The moment doesn’t come long after he teletransportateletranses to the Ikonian homeworld. It turns out he’s not alone in having this psychic gift. He meets some of the other folks that have been brought there. One of them, Cindy, is just his type of lady. He likes ’em skinny and short. Okay, maybe a touch of some creepy stuff there (betcha a dollar Dennis is the sort of guy who’d go It’s not pedophilia it’s ephebophilia get it right without a trace of irony), but I can also accept that some people have tastes that differ from my own, and as long as he’s not actually pursuing underage girls, there’s nothing wrong with it.
But when Dennis first meets Cindy, here’s what he thinks. I quote page 60:
She was small and frail; he could have easily overpowered her if he wanted to. But when he saw the new tautness in her expression, the blinking desperation in her eyes, he knew he could never do such a thing.
So let’s be clear: Dennis’s first thought when he meets this woman is that he would physically be capable of raping her and getting away with it. He’s such a nice guy, though, that he wouldn’t do it. I guess that is supposed to raise him in our estimation.

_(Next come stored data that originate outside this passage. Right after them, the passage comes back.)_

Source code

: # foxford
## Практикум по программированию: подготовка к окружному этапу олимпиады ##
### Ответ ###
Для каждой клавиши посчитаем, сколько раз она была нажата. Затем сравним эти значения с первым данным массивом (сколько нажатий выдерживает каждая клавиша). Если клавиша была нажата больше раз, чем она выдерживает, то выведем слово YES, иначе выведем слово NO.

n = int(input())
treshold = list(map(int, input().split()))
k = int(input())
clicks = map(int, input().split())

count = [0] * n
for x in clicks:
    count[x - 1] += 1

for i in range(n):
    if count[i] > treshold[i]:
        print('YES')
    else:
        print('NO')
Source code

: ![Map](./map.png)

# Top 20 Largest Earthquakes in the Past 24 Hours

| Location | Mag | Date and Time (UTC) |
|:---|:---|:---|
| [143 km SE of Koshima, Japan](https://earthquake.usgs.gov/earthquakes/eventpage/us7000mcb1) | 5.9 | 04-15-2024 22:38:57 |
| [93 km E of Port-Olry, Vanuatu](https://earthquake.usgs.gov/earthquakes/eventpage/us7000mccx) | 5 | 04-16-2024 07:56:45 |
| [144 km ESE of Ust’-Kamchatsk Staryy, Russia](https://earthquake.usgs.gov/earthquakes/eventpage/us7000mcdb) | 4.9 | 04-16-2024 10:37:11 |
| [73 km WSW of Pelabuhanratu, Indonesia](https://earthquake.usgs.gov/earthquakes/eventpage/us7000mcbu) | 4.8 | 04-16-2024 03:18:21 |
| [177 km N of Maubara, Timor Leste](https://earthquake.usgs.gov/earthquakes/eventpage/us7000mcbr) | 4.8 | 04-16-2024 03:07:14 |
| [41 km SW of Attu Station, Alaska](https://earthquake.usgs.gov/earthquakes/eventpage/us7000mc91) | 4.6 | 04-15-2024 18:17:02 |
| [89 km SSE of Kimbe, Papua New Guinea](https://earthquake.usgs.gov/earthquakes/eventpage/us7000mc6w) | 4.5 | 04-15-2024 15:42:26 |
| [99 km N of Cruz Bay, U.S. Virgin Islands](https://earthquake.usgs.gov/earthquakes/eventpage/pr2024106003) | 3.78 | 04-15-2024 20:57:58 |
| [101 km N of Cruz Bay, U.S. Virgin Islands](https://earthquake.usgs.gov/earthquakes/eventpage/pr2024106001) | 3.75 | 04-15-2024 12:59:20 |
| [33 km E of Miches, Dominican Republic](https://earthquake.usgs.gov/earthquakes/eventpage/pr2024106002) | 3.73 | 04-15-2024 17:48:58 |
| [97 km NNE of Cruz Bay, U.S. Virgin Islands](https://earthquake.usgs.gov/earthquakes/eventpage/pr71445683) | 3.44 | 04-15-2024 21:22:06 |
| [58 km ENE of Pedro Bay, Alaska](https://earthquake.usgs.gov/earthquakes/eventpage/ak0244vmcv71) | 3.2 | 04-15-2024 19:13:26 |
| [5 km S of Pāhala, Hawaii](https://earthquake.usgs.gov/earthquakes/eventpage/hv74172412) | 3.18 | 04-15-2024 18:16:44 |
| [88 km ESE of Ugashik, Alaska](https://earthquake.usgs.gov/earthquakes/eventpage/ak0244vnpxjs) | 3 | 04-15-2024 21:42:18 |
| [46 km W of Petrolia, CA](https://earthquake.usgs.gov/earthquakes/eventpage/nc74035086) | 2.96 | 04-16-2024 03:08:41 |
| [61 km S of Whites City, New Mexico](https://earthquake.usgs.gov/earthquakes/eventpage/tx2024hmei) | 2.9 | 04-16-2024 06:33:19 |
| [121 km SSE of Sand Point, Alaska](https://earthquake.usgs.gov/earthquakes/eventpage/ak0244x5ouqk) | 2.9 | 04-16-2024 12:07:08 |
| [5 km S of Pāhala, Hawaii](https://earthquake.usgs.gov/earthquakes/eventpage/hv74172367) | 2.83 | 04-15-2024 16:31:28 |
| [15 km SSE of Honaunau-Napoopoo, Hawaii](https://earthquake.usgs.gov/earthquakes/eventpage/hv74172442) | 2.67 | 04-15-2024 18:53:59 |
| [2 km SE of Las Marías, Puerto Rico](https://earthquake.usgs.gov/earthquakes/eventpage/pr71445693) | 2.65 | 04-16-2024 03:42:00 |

I’m sure that every woman in the world can name at least one man she’s met who obviously and openly thinks exactly the same way Dennis does in this situation and I hate it. I wish I knew anything I could help to do about it besides try to draw some attention to it.
Also: Men, stop being shitty. Seriously. The bar for that is very low.
One other thing: Dennis consistently refers to Cindy as “child.” That’s all.
Anyway it turns out that the Ikonians are bad guys and they’re trying to use people like Dennis and Cindy for nefarious purposes. They try to escape and become separated. Dennis thinks that Cindy is dead. He meets some other people called the―
I just did my damnedest to figure out what their race was called and I can’t find it anywhere
―somethings. They’re enemies of the Ikonians, and they’re the good guys. We know this because they tell us so. They also tell us that they’re incapable of deception.
You ever notice that whenever a fantasy or sci-fi race tells our heroes that they’re a race incapable of deception, they’re always believed and it turns out they’re telling the truth? What’s the deal with that? Surely the best way to survive being the antagonist in a genre story is to tell the hero that your race (the Hellpustule people of Murderkill V) are incapable of lying or stealing, and then once the heroes believe you, you lie and steal and kill them. Easy peasy.
So these good guys exposition Dennis a whole bunch and then tell him that Cindy is still alive and so he goes and rescues her and it also turns out that the good aliens created the psychic powers so that they could get their planet out of some kind of a micro-universe so Dennis and Cindy do that and the good guys win and Dennis goes back home to Berkeley just in time for finals, but he makes plans to go meet Cindy once he’s on summer vacation.
Oh, also the psychic stuff was the cause of the nightmare. Surprised?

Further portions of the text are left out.